▶ **TASK DIRECTIONS**
Scan the data beneath this task and copy each line that includes "includegraphics".

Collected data
Segment Open

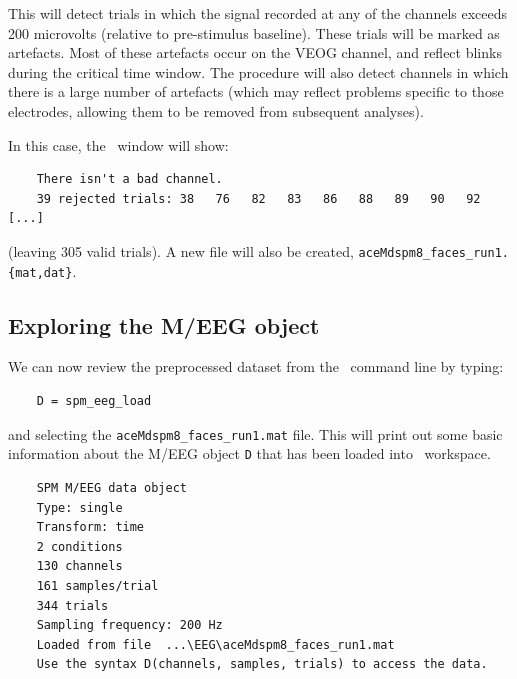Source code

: This will detect trials in which the signal recorded at any of the channels exceeds 200 microvolts (relative to pre-stimulus baseline). These trials will be marked as artefacts. Most of these artefacts occur on the VEOG channel, and reflect blinks during the critical time window. The procedure will also detect channels in which there is a large number of artefacts (which may reflect problems specific to those electrodes, allowing them to be removed from subsequent analyses).

In this case, the \matlab\ window will show:
\begin{verbatim}
    There isn't a bad channel.
    39 rejected trials: 38   76   82   83   86   88   89   90   92   [...]
\end{verbatim}
(leaving 305 valid trials). A new file will also be created, \texttt{aceMdspm8\_faces\_run1.\{mat,dat\}}.

\subsection{Exploring the M/EEG object}

We can now review the preprocessed dataset from the \matlab\ command line by typing:
\begin{verbatim}
    D = spm_eeg_load
\end{verbatim}
and selecting the \texttt{aceMdspm8\_faces\_run1.mat} file. This will print out some basic information about the M/EEG object \texttt{D} that has been loaded into \matlab\ workspace.
\begin{verbatim}
    SPM M/EEG data object
    Type: single
    Transform: time
    2 conditions
    130 channels
    161 samples/trial
    344 trials
    Sampling frequency: 200 Hz
    Loaded from file  ...\EEG\aceMdspm8_faces_run1.mat
    Use the syntax D(channels, samples, trials) to access the data.
\end{verbatim}

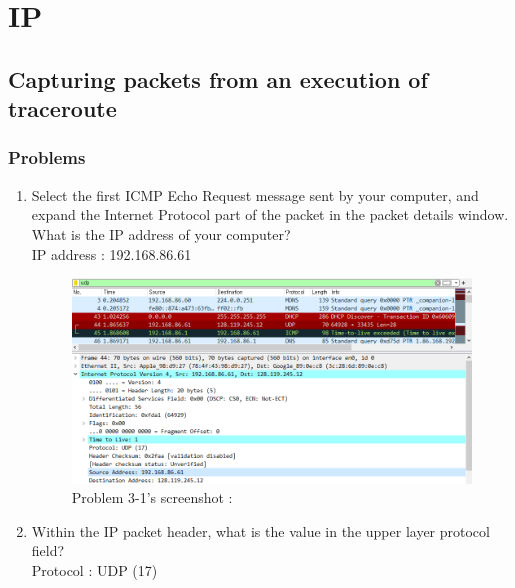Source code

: \section{IP}
\subsection{Capturing packets from an execution of traceroute}
    \subsubsection*{Problems}
    \begin{enumerate}[label=\bfseries Problem \arabic*:,leftmargin=*,labelindent=1em]
        \item Select the first ICMP Echo Request message sent by your computer, 
        and expand the Internet Protocol part of the packet in the packet details window.
        What is the IP address of your computer?\\[0.2mm]
        \soln IP address : 192.168.86.61
        \begin{figure}[!h]\centering
        \hspace{15mm}  
    		\includegraphics[width=.85\textwidth]{image/week02/3-1-1.png}
    		\caption{\footnotesize Problem 3-1's screenshot : }
    		\vspace{-10pt}
        \end{figure}
        \item Within the IP packet header, what is the value in the upper layer protocol field?\\[0.2mm]
        \soln Protocol : UDP (17)
        \begin{figure}[!h]\centering
        \hspace{15mm}  

\end{figure}
\end{enumerate}
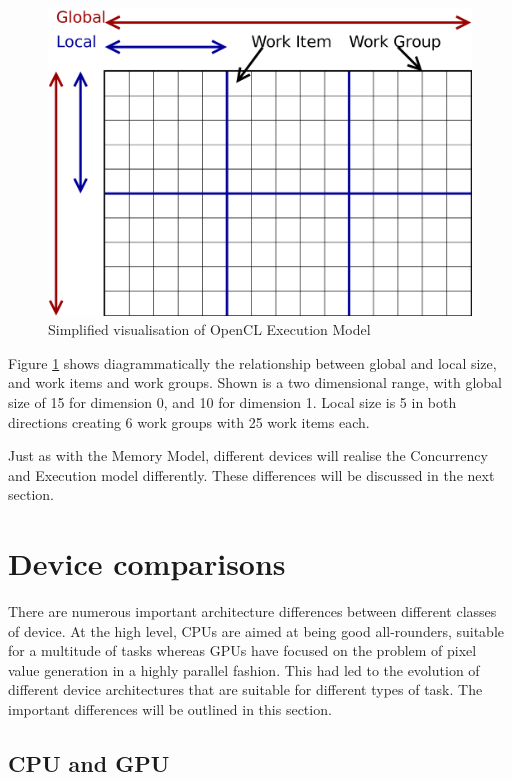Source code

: \begin{figure}
\includegraphics[width=\linewidth]{images/openCLExecutionModel.png}
\caption{Simplified visualisation of OpenCL Execution Model}
\label{fig:openCLExecutionModel}
\end{figure}

Figure \ref{fig:openCLExecutionModel} shows diagrammatically the relationship
between global and local size, and work items and work groups. Shown is a two
dimensional range, with global size of 15 for dimension 0, and 10 for dimension
1. Local size is 5 in both directions creating 6 work groups with 25 work items
each.

Just as with the Memory Model, different devices will realise the Concurrency
and Execution model differently. These differences will be discussed in the next
section.

\section{Device comparisons}

There are numerous important architecture differences between different classes
of device. At the high level, CPUs are aimed at being good all-rounders,
suitable for a multitude of tasks whereas GPUs have focused on the problem of
pixel value generation in a highly parallel fashion. This had led to the
evolution of different device architectures that are suitable for different
types of task. The important differences will be outlined in this section.

\subsection{CPU and GPU}

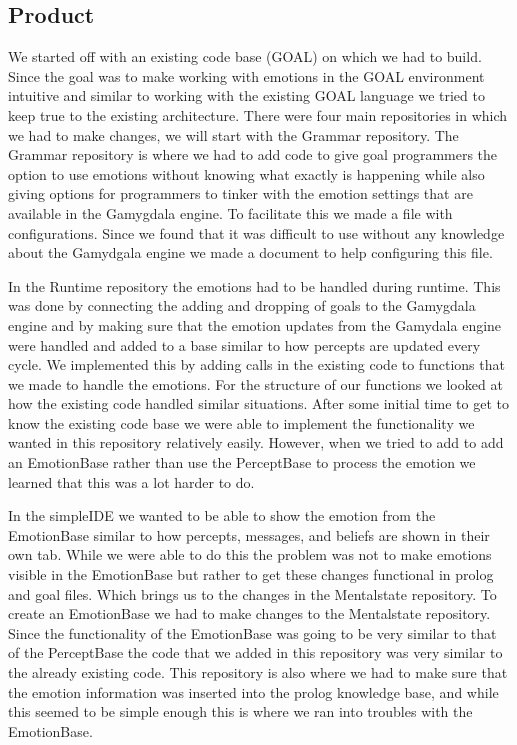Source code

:\documentclass[11pt]{article}
\begin{document}
\subsection{Product}
We started off with an existing code base (GOAL) on which we had to build. Since the goal was to make working with emotions in the GOAL environment intuitive and similar to working with the existing GOAL language we tried to keep true to the existing architecture. There were four main repositories in which we had to make changes, we will start with the Grammar repository.
The Grammar repository is where we had to add code to give goal programmers the option to use emotions without knowing what exactly is happening while also giving options for programmers to tinker with the emotion settings that are available in the Gamygdala engine. To facilitate this we made a file with configurations. Since we found that it was difficult to use without any knowledge about the Gamydgala engine we made a document to help configuring this file.\par 
In the Runtime repository the emotions had to be handled during runtime. This was done by connecting the adding and dropping of goals to the Gamygdala engine and by making sure that the emotion updates from the Gamydala engine were handled and added to a base similar to how percepts are updated every cycle. We implemented this by adding calls in the existing code to functions that we made to handle the emotions. For the structure of our functions we looked at how the existing code handled similar situations. After some initial time to get to know the existing code base we were able to implement the functionality we wanted in this repository relatively easily. However, when we tried to add to add an EmotionBase rather than use the PerceptBase to process the emotion we learned that this was a lot harder to do. \par 
In the simpleIDE we wanted to be able to show the emotion from the EmotionBase similar to how percepts, messages, and beliefs are shown in their own tab. While we were able to do this the problem was not to make emotions visible in the EmotionBase but rather to get these changes functional in prolog and goal files. Which brings us to the changes in the Mentalstate repository.
To create an EmotionBase we had to make changes to the Mentalstate repository. Since the functionality of the EmotionBase was going to be very similar to that of the PerceptBase the code that we added in this repository was very similar to the already existing code. This repository is also where we had to make sure that the emotion information was inserted into the prolog knowledge base, and while this seemed to be simple enough this is where we ran into troubles with the EmotionBase. \par 
\end{document}
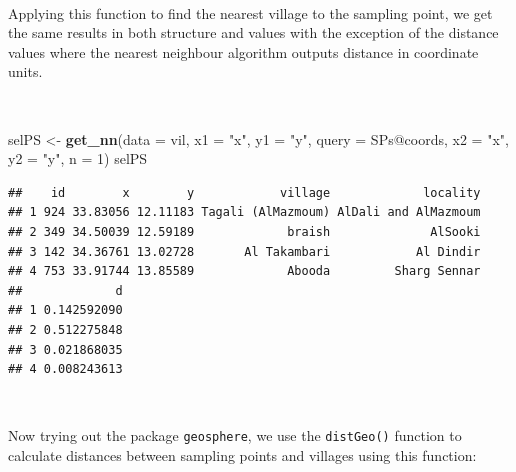 \documentclass[11pt,a4paper]{article}
\newenvironment{Shaded}{}{}
\newcommand{\KeywordTok}[1]{\textcolor[rgb]{0.00,0.44,0.13}{\textbf{#1}}}
\newcommand{\DataTypeTok}[1]{\textcolor[rgb]{0.56,0.13,0.00}{#1}}
\newcommand{\DecValTok}[1]{\textcolor[rgb]{0.25,0.63,0.44}{#1}}
\newcommand{\StringTok}[1]{\textcolor[rgb]{0.25,0.44,0.63}{#1}}
\newcommand{\OperatorTok}[1]{\textcolor[rgb]{0.40,0.40,0.40}{#1}}
\newcommand{\NormalTok}[1]{#1}
\begin{document}
~

Applying this function to find the nearest village to the sampling
point, we get the same results in both structure and values with the
exception of the distance values where the nearest neighbour algorithm
outputs distance in coordinate units.

~

\begin{Shaded}
\begin{Highlighting}[]
\NormalTok{selPS <-}\StringTok{ }\KeywordTok{get_nn}\NormalTok{(}\DataTypeTok{data =}\NormalTok{ vil, }\DataTypeTok{x1 =} \StringTok{"x"}\NormalTok{, }\DataTypeTok{y1 =} \StringTok{"y"}\NormalTok{, }
                \DataTypeTok{query =}\NormalTok{ SPs}\OperatorTok{@}\NormalTok{coords, }\DataTypeTok{x2 =} \StringTok{"x"}\NormalTok{, }\DataTypeTok{y2 =} \StringTok{"y"}\NormalTok{, }
                \DataTypeTok{n =} \DecValTok{1}\NormalTok{)}
\NormalTok{selPS}
\end{Highlighting}
\end{Shaded}

\begin{verbatim}
##    id        x        y            village             locality
## 1 924 33.83056 12.11183 Tagali (AlMazmoum) AlDali and AlMazmoum
## 2 349 34.50039 12.59189             braish              AlSooki
## 3 142 34.36761 13.02728       Al Takambari            Al Dindir
## 4 753 33.91744 13.85589             Abooda         Sharg Sennar
##             d
## 1 0.142592090
## 2 0.512275848
## 3 0.021868035
## 4 0.008243613
\end{verbatim}

~

Now trying out the package \texttt{geosphere}, we use the
\texttt{distGeo()} function to calculate distances between sampling
points and villages using this function:

~
\end{document}
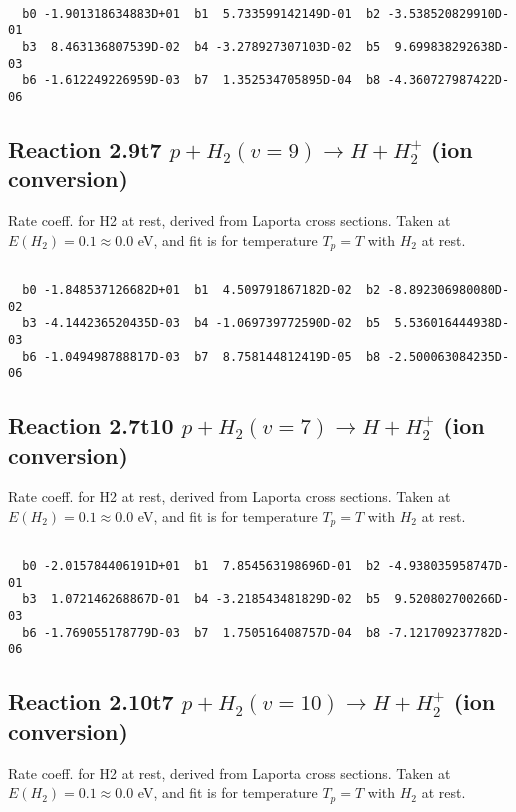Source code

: \begin{small}\begin{verbatim}

  b0 -1.901318634883D+01  b1  5.733599142149D-01  b2 -3.538520829910D-01
  b3  8.463136807539D-02  b4 -3.278927307103D-02  b5  9.699838292638D-03
  b6 -1.612249226959D-03  b7  1.352534705895D-04  b8 -4.360727987422D-06

\end{verbatim}\end{small}

\newpage
\subsection{
Reaction 2.9t7
$ p + H_2(v=9) \rightarrow H + H_2^+$ (ion conversion)
}
Rate coeff. for H2 at rest, derived from Laporta cross sections.
Taken at $E(H_2) = 0.1 \approx 0.0$ eV,  and fit is for temperature $T_p=T$ with $H_2$ at rest.

\begin{small}\begin{verbatim}

  b0 -1.848537126682D+01  b1  4.509791867182D-02  b2 -8.892306980080D-02
  b3 -4.144236520435D-03  b4 -1.069739772590D-02  b5  5.536016444938D-03
  b6 -1.049498788817D-03  b7  8.758144812419D-05  b8 -2.500063084235D-06

\end{verbatim}\end{small}

\newpage
\subsection{
Reaction 2.7t10
$ p + H_2(v=7) \rightarrow H + H_2^+$ (ion conversion)
}
Rate coeff. for H2 at rest, derived from Laporta cross sections.
Taken at $E(H_2) = 0.1 \approx 0.0$ eV,  and fit is for temperature $T_p=T$ with $H_2$ at rest.

\begin{small}\begin{verbatim}

  b0 -2.015784406191D+01  b1  7.854563198696D-01  b2 -4.938035958747D-01
  b3  1.072146268867D-01  b4 -3.218543481829D-02  b5  9.520802700266D-03
  b6 -1.769055178779D-03  b7  1.750516408757D-04  b8 -7.121709237782D-06

\end{verbatim}\end{small}

\newpage
\subsection{
Reaction 2.10t7
$ p + H_2(v=10) \rightarrow H + H_2^+$ (ion conversion)
}
Rate coeff. for H2 at rest, derived from Laporta cross sections.
Taken at $E(H_2) = 0.1 \approx 0.0$ eV,  and fit is for temperature $T_p=T$ with $H_2$ at rest.

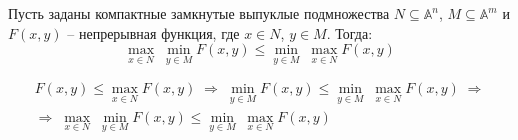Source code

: \begin{propose}\label{cha:6/propose:2}
	Пусть заданы компактные замкнутые выпуклые подмножества $N \subseteq \mathbb{A}^n$, $M \subseteq \mathbb{A}^m$ и $F (x, y)$ – непрерывная функция, где $x \in N$, $y \in M$. Тогда:
	$$\underset{x \in N}{\max} \; \underset{y \in M}{\min} F(x,y) \le \underset{y \in M}{\min} \; \underset{x \in N}{\max} F(x, y)$$
\end{propose}
\begin{Proof}
	$$\begin{gathered}
		F(x,y) \le \underset{x \in N}{\max} F(x,y) \; \Rightarrow \; \underset{y \in M}{\min} F(x,y) \le \underset{y \in M}{\min} \; \underset{x \in N}{\max} F(x,y) \; \Rightarrow \\
		\Rightarrow \; \underset{x \in N}{\max} \; \underset{y \in M}{\min} F(x,y) \le \underset{y \in M}{\min} \; \underset{x \in N}{\max} F(x, y)
	\end{gathered}$$
\end{Proof}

Segment Closed

▶ **ANSWER SECTION**
    		\includegraphics[width=.85\textwidth]{image/week02/3-1-1.png}
\includegraphics[width=\linewidth]{images/openCLExecutionModel.png}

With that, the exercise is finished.